**WHAT THE TASK REQUIRES**
Lines below containing the word "monster" should be copied out.

**SOURCE MATERIAL**

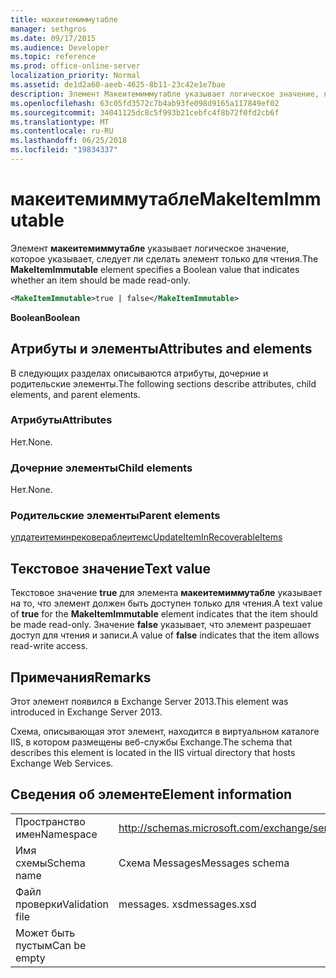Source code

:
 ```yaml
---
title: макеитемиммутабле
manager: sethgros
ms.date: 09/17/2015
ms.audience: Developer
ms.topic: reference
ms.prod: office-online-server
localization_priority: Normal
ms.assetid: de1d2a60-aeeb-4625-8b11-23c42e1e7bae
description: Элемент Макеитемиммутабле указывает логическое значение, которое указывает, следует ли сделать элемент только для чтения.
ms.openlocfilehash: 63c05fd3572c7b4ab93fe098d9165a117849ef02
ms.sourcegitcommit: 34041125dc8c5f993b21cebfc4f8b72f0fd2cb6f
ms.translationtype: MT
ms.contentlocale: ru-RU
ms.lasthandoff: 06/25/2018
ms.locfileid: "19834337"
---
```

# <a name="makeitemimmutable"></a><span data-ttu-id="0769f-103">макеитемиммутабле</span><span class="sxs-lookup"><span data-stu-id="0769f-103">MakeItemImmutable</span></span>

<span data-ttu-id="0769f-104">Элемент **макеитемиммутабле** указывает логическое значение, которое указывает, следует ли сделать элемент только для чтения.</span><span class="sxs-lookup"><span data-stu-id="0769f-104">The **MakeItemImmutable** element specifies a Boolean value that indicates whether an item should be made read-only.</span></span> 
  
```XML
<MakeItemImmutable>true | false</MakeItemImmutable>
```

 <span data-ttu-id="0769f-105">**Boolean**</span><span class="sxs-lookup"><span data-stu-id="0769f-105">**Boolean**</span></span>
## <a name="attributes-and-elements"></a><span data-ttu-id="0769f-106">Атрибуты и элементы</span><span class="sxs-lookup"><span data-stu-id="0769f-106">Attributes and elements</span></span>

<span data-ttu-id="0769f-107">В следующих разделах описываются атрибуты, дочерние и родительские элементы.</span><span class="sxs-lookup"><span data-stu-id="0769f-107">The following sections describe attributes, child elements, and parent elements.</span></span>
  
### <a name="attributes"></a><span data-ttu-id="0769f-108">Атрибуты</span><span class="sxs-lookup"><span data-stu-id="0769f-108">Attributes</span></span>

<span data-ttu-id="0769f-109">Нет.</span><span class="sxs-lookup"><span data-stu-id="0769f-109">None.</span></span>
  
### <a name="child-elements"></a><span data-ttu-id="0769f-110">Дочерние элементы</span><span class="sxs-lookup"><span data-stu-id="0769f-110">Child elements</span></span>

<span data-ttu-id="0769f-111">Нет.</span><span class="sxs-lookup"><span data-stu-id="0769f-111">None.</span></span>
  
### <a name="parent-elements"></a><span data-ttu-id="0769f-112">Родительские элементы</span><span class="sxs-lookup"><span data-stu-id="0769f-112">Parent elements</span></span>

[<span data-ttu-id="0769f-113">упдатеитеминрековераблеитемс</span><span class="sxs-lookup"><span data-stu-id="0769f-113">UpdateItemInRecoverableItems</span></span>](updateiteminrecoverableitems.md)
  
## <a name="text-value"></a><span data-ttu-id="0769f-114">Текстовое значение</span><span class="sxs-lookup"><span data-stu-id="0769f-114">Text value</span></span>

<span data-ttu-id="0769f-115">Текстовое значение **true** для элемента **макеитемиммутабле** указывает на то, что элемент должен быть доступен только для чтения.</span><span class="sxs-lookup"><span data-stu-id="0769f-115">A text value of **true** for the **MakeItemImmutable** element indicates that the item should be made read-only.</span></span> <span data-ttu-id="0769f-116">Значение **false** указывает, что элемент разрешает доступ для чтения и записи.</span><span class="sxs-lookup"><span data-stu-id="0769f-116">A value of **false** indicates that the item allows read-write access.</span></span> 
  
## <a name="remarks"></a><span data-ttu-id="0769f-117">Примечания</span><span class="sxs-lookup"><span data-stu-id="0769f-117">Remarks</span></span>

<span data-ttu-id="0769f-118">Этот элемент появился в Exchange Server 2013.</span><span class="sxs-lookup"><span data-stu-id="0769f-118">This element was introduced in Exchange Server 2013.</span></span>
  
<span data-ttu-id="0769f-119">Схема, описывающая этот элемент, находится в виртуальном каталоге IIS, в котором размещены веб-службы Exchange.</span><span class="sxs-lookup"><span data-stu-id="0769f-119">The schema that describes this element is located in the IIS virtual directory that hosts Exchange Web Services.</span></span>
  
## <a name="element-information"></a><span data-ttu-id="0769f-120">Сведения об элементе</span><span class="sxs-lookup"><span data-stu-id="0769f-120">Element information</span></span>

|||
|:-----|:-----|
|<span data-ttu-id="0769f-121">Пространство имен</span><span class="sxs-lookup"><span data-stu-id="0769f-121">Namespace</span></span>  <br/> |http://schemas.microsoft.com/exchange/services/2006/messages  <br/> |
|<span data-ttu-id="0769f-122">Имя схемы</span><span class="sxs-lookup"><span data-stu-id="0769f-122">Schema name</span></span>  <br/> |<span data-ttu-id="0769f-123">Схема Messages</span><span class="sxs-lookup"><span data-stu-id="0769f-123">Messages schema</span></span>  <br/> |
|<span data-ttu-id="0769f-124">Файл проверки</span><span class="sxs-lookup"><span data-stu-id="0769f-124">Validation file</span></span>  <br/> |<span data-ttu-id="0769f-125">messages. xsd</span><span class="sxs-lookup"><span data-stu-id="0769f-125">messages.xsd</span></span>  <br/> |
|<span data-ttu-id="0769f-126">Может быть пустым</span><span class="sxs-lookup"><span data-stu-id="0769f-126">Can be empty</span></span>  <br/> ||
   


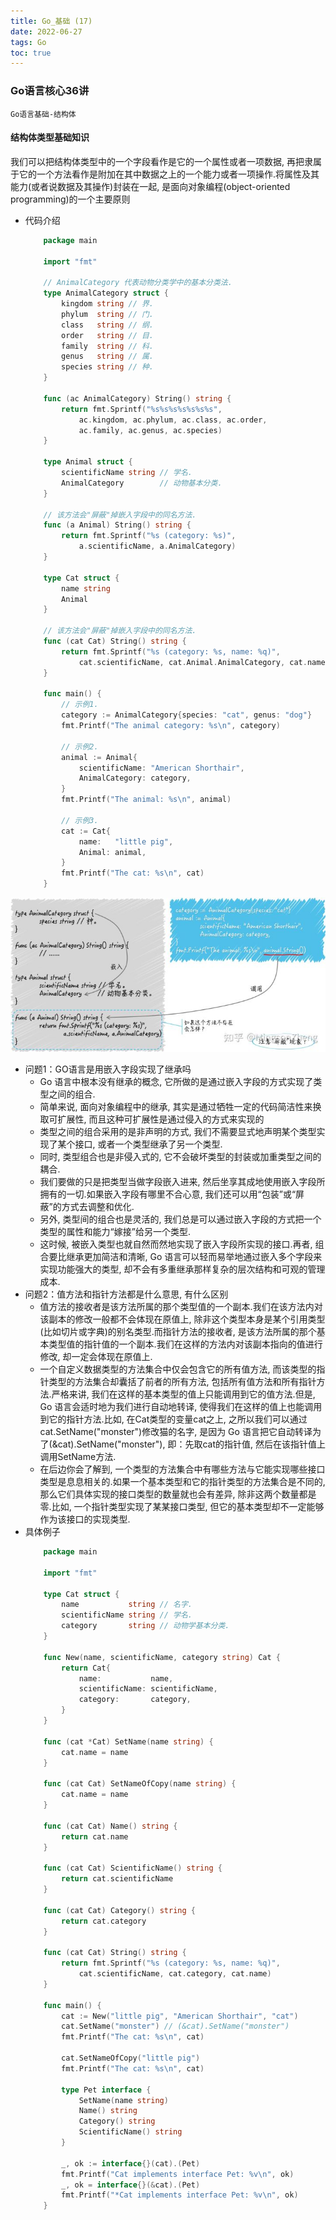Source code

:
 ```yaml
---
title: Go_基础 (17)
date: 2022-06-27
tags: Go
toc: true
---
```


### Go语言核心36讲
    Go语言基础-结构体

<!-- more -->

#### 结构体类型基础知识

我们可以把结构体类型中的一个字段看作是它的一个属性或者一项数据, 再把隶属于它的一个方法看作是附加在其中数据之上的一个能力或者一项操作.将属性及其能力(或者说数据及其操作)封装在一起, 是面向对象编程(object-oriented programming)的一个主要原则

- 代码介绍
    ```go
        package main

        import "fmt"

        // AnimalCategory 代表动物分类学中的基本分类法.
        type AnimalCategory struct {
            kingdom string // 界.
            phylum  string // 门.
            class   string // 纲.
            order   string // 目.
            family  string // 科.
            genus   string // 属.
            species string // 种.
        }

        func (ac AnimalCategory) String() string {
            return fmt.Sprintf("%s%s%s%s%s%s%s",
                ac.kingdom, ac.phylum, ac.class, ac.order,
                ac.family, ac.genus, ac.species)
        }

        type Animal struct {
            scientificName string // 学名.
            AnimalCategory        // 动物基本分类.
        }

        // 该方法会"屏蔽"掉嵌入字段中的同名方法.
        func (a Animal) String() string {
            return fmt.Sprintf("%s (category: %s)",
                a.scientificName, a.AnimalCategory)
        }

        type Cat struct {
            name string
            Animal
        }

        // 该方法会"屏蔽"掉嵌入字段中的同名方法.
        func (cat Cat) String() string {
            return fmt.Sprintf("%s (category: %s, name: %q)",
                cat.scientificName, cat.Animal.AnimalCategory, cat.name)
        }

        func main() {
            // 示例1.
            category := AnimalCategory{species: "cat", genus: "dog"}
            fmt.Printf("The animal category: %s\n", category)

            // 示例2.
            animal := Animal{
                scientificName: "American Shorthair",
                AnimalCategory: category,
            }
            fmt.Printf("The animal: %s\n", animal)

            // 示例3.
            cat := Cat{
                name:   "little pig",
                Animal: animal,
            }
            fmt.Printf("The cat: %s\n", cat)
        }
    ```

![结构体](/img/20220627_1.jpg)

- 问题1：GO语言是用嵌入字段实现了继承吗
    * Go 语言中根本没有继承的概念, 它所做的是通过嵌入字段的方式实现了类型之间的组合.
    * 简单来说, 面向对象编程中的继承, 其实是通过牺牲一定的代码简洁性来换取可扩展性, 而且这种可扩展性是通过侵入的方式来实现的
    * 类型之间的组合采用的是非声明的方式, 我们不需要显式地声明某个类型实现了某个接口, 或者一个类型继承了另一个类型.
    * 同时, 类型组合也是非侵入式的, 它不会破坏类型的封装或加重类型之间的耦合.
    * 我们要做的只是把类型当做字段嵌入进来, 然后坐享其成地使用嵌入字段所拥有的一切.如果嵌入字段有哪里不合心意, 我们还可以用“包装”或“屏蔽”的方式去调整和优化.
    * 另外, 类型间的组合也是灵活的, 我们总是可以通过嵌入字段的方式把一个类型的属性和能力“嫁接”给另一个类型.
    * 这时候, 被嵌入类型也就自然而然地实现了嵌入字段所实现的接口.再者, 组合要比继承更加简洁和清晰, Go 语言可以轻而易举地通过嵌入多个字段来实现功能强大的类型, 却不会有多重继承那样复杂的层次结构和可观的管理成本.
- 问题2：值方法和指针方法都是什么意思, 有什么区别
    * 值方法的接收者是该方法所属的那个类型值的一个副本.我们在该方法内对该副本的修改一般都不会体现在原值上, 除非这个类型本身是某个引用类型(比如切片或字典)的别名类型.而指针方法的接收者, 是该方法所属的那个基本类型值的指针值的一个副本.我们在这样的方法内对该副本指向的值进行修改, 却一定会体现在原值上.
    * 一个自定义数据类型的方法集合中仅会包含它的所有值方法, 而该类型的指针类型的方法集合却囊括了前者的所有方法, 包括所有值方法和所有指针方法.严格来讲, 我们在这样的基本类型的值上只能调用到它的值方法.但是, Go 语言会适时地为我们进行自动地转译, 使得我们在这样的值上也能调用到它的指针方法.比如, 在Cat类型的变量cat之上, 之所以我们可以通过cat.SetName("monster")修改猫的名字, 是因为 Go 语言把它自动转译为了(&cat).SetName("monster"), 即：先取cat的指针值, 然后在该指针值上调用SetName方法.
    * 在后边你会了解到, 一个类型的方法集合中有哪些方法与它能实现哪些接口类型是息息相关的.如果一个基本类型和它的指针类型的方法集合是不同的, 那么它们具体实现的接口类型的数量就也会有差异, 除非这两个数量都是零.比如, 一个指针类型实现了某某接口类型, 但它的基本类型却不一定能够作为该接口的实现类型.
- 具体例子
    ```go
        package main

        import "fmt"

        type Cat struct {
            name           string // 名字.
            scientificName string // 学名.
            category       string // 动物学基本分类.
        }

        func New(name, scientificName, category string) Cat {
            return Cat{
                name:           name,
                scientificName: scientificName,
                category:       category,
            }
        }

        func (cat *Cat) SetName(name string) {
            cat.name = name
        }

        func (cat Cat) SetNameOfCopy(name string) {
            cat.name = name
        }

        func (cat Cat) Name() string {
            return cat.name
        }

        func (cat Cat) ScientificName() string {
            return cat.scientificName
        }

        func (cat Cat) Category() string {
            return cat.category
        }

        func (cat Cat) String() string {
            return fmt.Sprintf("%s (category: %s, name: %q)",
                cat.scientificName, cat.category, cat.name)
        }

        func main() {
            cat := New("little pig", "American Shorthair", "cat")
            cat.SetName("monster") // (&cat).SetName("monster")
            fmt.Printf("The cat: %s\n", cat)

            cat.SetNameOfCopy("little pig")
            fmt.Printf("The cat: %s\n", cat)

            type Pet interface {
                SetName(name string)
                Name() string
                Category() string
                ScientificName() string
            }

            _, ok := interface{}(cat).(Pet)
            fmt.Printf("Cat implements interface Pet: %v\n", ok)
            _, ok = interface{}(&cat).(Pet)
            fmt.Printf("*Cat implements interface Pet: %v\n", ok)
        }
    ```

**SOLUTION FOR THIS TASK**
    * 一个自定义数据类型的方法集合中仅会包含它的所有值方法, 而该类型的指针类型的方法集合却囊括了前者的所有方法, 包括所有值方法和所有指针方法.严格来讲, 我们在这样的基本类型的值上只能调用到它的值方法.但是, Go 语言会适时地为我们进行自动地转译, 使得我们在这样的值上也能调用到它的指针方法.比如, 在Cat类型的变量cat之上, 之所以我们可以通过cat.SetName("monster")修改猫的名字, 是因为 Go 语言把它自动转译为了(&cat).SetName("monster"), 即：先取cat的指针值, 然后在该指针值上调用SetName方法.
            cat.SetName("monster") // (&cat).SetName("monster")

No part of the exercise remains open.